A maneira mais simples de lidar com essa escassez é usar geradores de turbina a gás, caso haja um gasoduto próximo ao centro de dados e os investidores estejam dispostos a investir na construção do gasoduto. A demanda é tão alta que há escassez de turbinas a gás, levando algumas empresas a converter motores de aeronaves comerciais. Algumas agências governamentais estão propondo a conversão de motores de aeronaves militares desativadas em geradores. A Boom Supersonic, fabricante de jatos supersônicos para passageiros, começou a construir turbinas de energia baseadas no motor Symphony.

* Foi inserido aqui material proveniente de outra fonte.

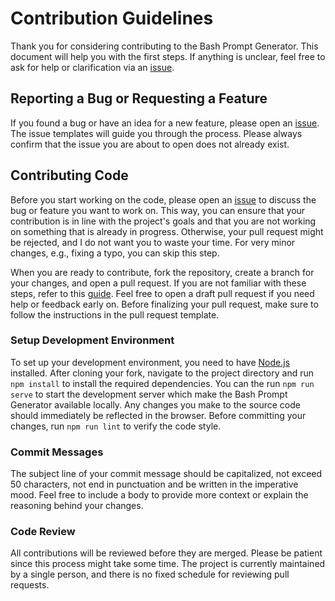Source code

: # Contribution Guidelines

Thank you for considering contributing to the Bash Prompt Generator.
This document will help you with the first steps.
If anything is unclear, feel free to ask for help or clarification via an [issue](https://github.com/Scriptim/bash-prompt-generator/issues/new?template=question.yml "Ask a question").

## Reporting a Bug or Requesting a Feature

If you found a bug or have an idea for a new feature, please open an [issue](https://github.com/Scriptim/bash-prompt-generator/issues/new "Open a new issue").
The issue templates will guide you through the process.
Please always confirm that the issue you are about to open does not already exist.

## Contributing Code

Before you start working on the code, please open an [issue](https://github.com/Scriptim/bash-prompt-generator/issues/new "Open a new issue") to discuss the bug or feature you want to work on.
This way, you can ensure that your contribution is in line with the project's goals and that you are not working on something that is already in progress.
Otherwise, your pull request might be rejected, and I do not want you to waste your time.
For very minor changes, e.g., fixing a typo, you can skip this step.

When you are ready to contribute, fork the repository, create a branch for your changes, and open a pull request.
If you are not familiar with these steps, refer to this [guide](https://opensource.guide/how-to-contribute/#opening-a-pull-request "How to Contribute to Open Source").
Feel free to open a draft pull request if you need help or feedback early on.
Before finalizing your pull request, make sure to follow the instructions in the pull request template.

### Setup Development Environment

To set up your development environment, you need to have [Node.js](https://nodejs.org/ "Node.js") installed.
After cloning your fork, navigate to the project directory and run `npm install` to install the required dependencies.
You can the run `npm run serve` to start the development server which make the Bash Prompt Generator available locally.
Any changes you make to the source code should immediately be reflected in the browser.
Before committing your changes, run `npm run lint` to verify the code style.

### Commit Messages

The subject line of your commit message should be capitalized, not exceed 50 characters, not end in punctuation and be written in the imperative mood.
Feel free to include a body to provide more context or explain the reasoning behind your changes.

### Code Review

All contributions will be reviewed before they are merged.
Please be patient since this process might take some time.
The project is currently maintained by a single person, and there is no fixed schedule for reviewing pull requests.
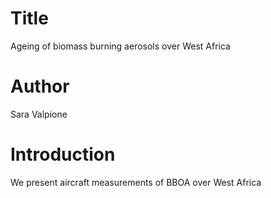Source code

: # Title
Ageing of biomass burning aerosols over West Africa

# Author
Sara Valpione

# Introduction
We present aircraft measurements of BBOA over West Africa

Fonte da imagem: Doris Morgan/unsplash.com

A Meta✴ fornece eletricidade para suas instalações a partir de seus próprios geradores a gás. A capacidade do campus Hyperion na Louisiana deverá aumentar para 5 GW, visto que a empresa encomendou três grandes usinas termelétricas a gás da Entergy, com capacidade total de 2,26 GW. A xAI utiliza ativamente geradores a gás, mas isso não gerou controvérsias. Por fim, a Microsoft afirma que a energia renovável desempenha um papel significativo em sua matriz energética (especialmente em estados com abundância de energia eólica e solar), mas a empresa se mostra bastante aberta ao uso de gás natural como solução temporária.

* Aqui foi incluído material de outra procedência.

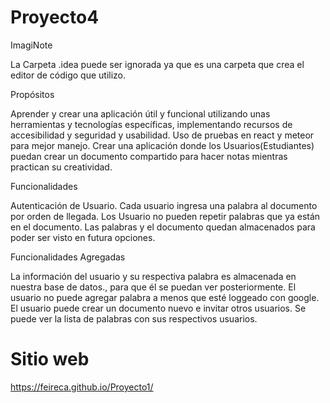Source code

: # Proyecto4
ImagiNote

La Carpeta .idea puede ser ignorada ya que es una carpeta que crea el editor de código que utilizo.

Propósitos

Aprender y crear una aplicación útil y funcional utilizando unas herramientas y tecnologías específicas, implementando recursos de accesibilidad y seguridad y usabilidad. Uso de pruebas en react y meteor para mejor manejo.
Crear una aplicación donde los Usuarios(Estudiantes) puedan crear un documento compartido para hacer notas mientras practican su creatividad. 

Funcionalidades

Autenticación de Usuario.
Cada usuario ingresa una palabra al documento por orden de llegada.
Los Usuario no pueden repetir palabras que ya están en el documento. 
Las palabras y el documento quedan almacenados para poder ser visto en futura opciones. 

Funcionalidades Agregadas

La información del usuario y su respectiva palabra es almacenada en nuestra base de datos., para que él se puedan ver posteriormente.
El usuario no puede agregar palabra a menos que esté loggeado con google.
El usuario puede crear un documento nuevo e invitar otros usuarios.
Se puede ver la lista de palabras con sus respectivos usuarios.

# Sitio web
https://feireca.github.io/Proyecto1/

Especialistas da Gartner preveem que os operadores de data centers não conseguirão garantir o fornecimento ininterrupto de energia sem sua própria capacidade de geração. De fato, as turbinas a gás são a solução mais provável, em linha com as previsões da Schneider Electric. Tudo isso está em consonância com a atual política dos EUA, que está disposta a utilizar até mesmo usinas termelétricas a carvão para alcançar a supremacia digital. A crescente demanda por data centers de IA está impulsionando a retomada da geração de energia a carvão. Somente em 2025, esse setor cresceu quase 20%. Em fevereiro de 2026, Trump assinou uma ordem executiva exigindo que empresas militares e de defesa firmem contratos de compra de energia elétrica de longo prazo com essas geradoras.

Fonte da imagem: Zoshua Colah/unsplash.com

Anteriormente, um representante do Ministério do Interior afirmou que a ameaça existencial para o mundo inteiro reside na perda da “corrida armamentista” da IA ​​pelos EUA, e não nas mudanças climáticas. Segundo o Truthout, apenas os EUA estão expandindo sua capacidade de geração de energia a gás natural, apesar de serem líderes incontestáveis ​​nesse mercado. A publicação relata que projetos de geração de energia a gás com capacidade total superior a 1 TW estão sendo implementados em todo o mundo, com crescimento de 31% apenas no último ano. Enquanto isso, as usinas nucleares, incluindo os SMRs (reatores modulares pequenos), que os EUA também estão promovendo, provavelmente não conseguirão suprir todo o déficit energético no curto prazo, e mesmo a flexibilização das normas de segurança nuclear provavelmente não ajudará muito.